Весной дядя приказал Ване покараулить скот богатея-мельника, которому на селе все кланялись в пояс и величали по имени-отчеству. Мельник держал в своих руках добрую половину села: кому по весне давал семян в долг, кого ссужал по осени деньгами на подать, присчитывая «божеские» проценты.
Сначала Ваня пас телят и жеребят, а с середины лета, когда подросли выводки, его приставили к большому стаду гусей.
Работы все прибавлялось. Маленький подпасок, пригнав к концу дня, домой стадо, помогал возить хворост и дрова из лесу.
Осенними вечерами, когда усталая лошадь, тяжело поводя запотевшими боками, останавливалась у Параниной горы, Ваня любил всматриваться в расстилавшиеся, в синей вечерней дымке заречные леса.

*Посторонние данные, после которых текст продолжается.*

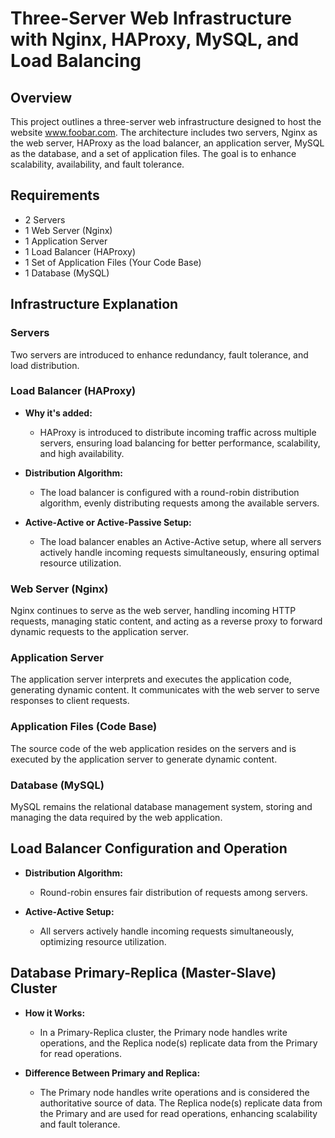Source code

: # Three-Server Web Infrastructure with Nginx, HAProxy, MySQL, and Load Balancing

## Overview

This project outlines a three-server web infrastructure designed to host the website www.foobar.com. The architecture includes two servers, Nginx as the web server, HAProxy as the load balancer, an application server, MySQL as the database, and a set of application files. The goal is to enhance scalability, availability, and fault tolerance.

## Requirements

- 2 Servers
- 1 Web Server (Nginx)
- 1 Application Server
- 1 Load Balancer (HAProxy)
- 1 Set of Application Files (Your Code Base)
- 1 Database (MySQL)

## Infrastructure Explanation

### Servers

Two servers are introduced to enhance redundancy, fault tolerance, and load distribution.

### Load Balancer (HAProxy)

- **Why it's added:**
  - HAProxy is introduced to distribute incoming traffic across multiple servers, ensuring load balancing for better performance, scalability, and high availability.

- **Distribution Algorithm:**
  - The load balancer is configured with a round-robin distribution algorithm, evenly distributing requests among the available servers.

- **Active-Active or Active-Passive Setup:**
  - The load balancer enables an Active-Active setup, where all servers actively handle incoming requests simultaneously, ensuring optimal resource utilization.

### Web Server (Nginx)

Nginx continues to serve as the web server, handling incoming HTTP requests, managing static content, and acting as a reverse proxy to forward dynamic requests to the application server.

### Application Server

The application server interprets and executes the application code, generating dynamic content. It communicates with the web server to serve responses to client requests.

### Application Files (Code Base)

The source code of the web application resides on the servers and is executed by the application server to generate dynamic content.

### Database (MySQL)

MySQL remains the relational database management system, storing and managing the data required by the web application.

## Load Balancer Configuration and Operation

- **Distribution Algorithm:**
  - Round-robin ensures fair distribution of requests among servers.

- **Active-Active Setup:**
  - All servers actively handle incoming requests simultaneously, optimizing resource utilization.

## Database Primary-Replica (Master-Slave) Cluster

- **How it Works:**
  - In a Primary-Replica cluster, the Primary node handles write operations, and the Replica node(s) replicate data from the Primary for read operations.

- **Difference Between Primary and Replica:**
  - The Primary node handles write operations and is considered the authoritative source of data. The Replica node(s) replicate data from the Primary and are used for read operations, enhancing scalability and fault tolerance.

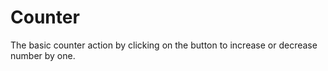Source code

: # Counter

The basic counter action by clicking on the button to increase or decrease number by one.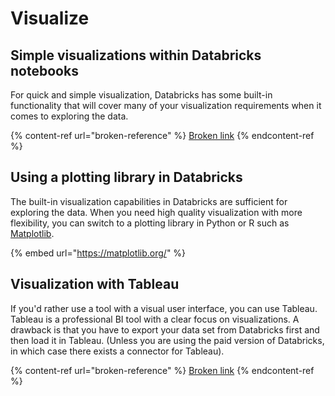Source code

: # Visualize

## Simple visualizations within Databricks notebooks

For quick and simple visualization, Databricks has some built-in functionality that will cover many of your visualization requirements when it comes to exploring the data.

{% content-ref url="broken-reference" %}
[Broken link](broken-reference)
{% endcontent-ref %}

## Using a plotting library in Databricks

The built-in visualization capabilities in Databricks are sufficient for exploring the data. When you need high quality visualization with more flexibility, you can switch to a plotting library in Python or R such as [Matplotlib](https://matplotlib.org/).

{% embed url="https://matplotlib.org/" %}

## Visualization with Tableau

If you'd rather use a tool with a visual user interface, you can use Tableau. Tableau is a professional BI tool with a clear focus on visualizations. A drawback is that you have to export your data set from Databricks first and then load it in Tableau. (Unless you are using the paid version of Databricks, in which case there exists a connector for Tableau).

{% content-ref url="broken-reference" %}
[Broken link](broken-reference)
{% endcontent-ref %}

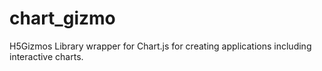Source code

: # chart_gizmo
H5Gizmos Library wrapper for Chart.js for creating applications including interactive charts.

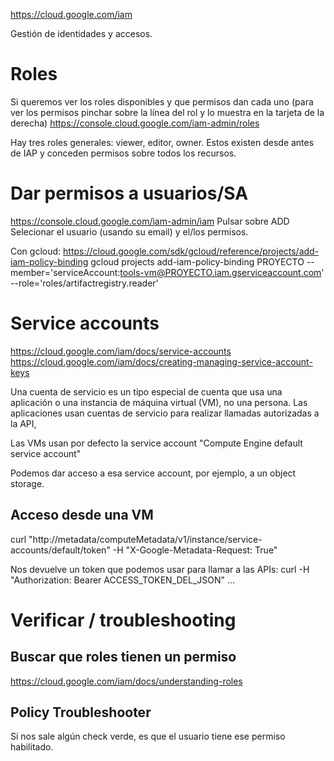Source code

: https://cloud.google.com/iam

Gestión de identidades y accesos.


# Roles
Si queremos ver los roles disponibles y que permisos dan cada uno (para ver los permisos pinchar sobre la línea del rol y lo muestra en la tarjeta de la derecha)
https://console.cloud.google.com/iam-admin/roles

Hay tres roles generales:
viewer, editor, owner.
Estos existen desde antes de IAP y conceden permisos sobre todos los recursos.


# Dar permisos a usuarios/SA
https://console.cloud.google.com/iam-admin/iam
Pulsar sobre ADD
Selecionar el usuario (usando su email) y el/los permisos.

Con gcloud:
https://cloud.google.com/sdk/gcloud/reference/projects/add-iam-policy-binding
gcloud projects add-iam-policy-binding PROYECTO --member='serviceAccount:tools-vm@PROYECTO.iam.gserviceaccount.com' --role='roles/artifactregistry.reader'


# Service accounts
https://cloud.google.com/iam/docs/service-accounts
https://cloud.google.com/iam/docs/creating-managing-service-account-keys

Una cuenta de servicio es un tipo especial de cuenta que usa una aplicación o una instancia de máquina virtual (VM), no una persona. Las aplicaciones usan cuentas de servicio para realizar llamadas autorizadas a la API,


Las VMs usan por defecto la service account "Compute Engine default service account"

Podemos dar acceso a esa service account, por ejemplo, a un object storage.


## Acceso desde una VM
curl "http://metadata/computeMetadata/v1/instance/service-accounts/default/token" -H "X-Google-Metadata-Request: True"

Nos devuelve un token que podemos usar para llamar a las APIs:
curl -H "Authorization: Bearer ACCESS_TOKEN_DEL_JSON" ...


# Verificar / troubleshooting

## Buscar que roles tienen un permiso
https://cloud.google.com/iam/docs/understanding-roles

## Policy Troubleshooter
Si nos sale algún check verde, es que el usuario tiene ese permiso habilitado.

Как врезанные в темно-зеленую раму хвойного леса, золотились жнивья. Ближние деревни — Федино, Митино — скрывались в лесу, тянувшемся на десятки верст по обеим сторонам Леденгского. Выше села, за полями, берега Леденги покрыты мелким кустарником, где обычно крестьяне пасли свой скот.
Парзнина гора возвышалась между двумя водоразделами речек, и осенью стаи перелетных птиц проплывали над головой мальчика, теряясь в бездонной синеве неба. Ваня мог по слуху определить, журавли, гуси или лебеди появлялись над селением. В осенней тишине замирали заунывные, зовущие куда-то вдаль клики пернатых путешественников.
* * *
Быстро надвигалась долгая и суровая северная зима. С ее наступлением село точно замирало. Ребята по целым неделям не выходили из занесенных снегом домишек.
В первый год пребывания у дяди Ваню отвели в земскую школу. Преподавал в ней больной старичок, учитель, которого часто заменял дьякон.
Обучение велось по старинке: ребята хором повторяли за учителем отдельные слоги, затем так же хором заучивали «божественные» слова и отрывки молитв. Главное внимание обращалось не на обучение чтению и письму, а на зазубривание всякого рода «священных текстов» и пояснений к молитвам. Да и как мог дьякон преподавать что-либо иное, если он сам путался при объяснении «многосложных чисел», а про деление откровенно сказал, что «сие действие» для него самого, «по многотрудности, не совсем понятно».
За две-три зимы ученики этой заброшенной школы с трудом могли читать церковнославянский шрифт, кое-как одолевали списывание с книг «гражданской печати», но самостоятельно не могли написать даже письма своим родным. И все же Ваня спозаранку вскакивал и с удовольствием торопился в школу, уже на ходу прожевывая обычный завтрак — картофель «в мундире» и кусок хлеба.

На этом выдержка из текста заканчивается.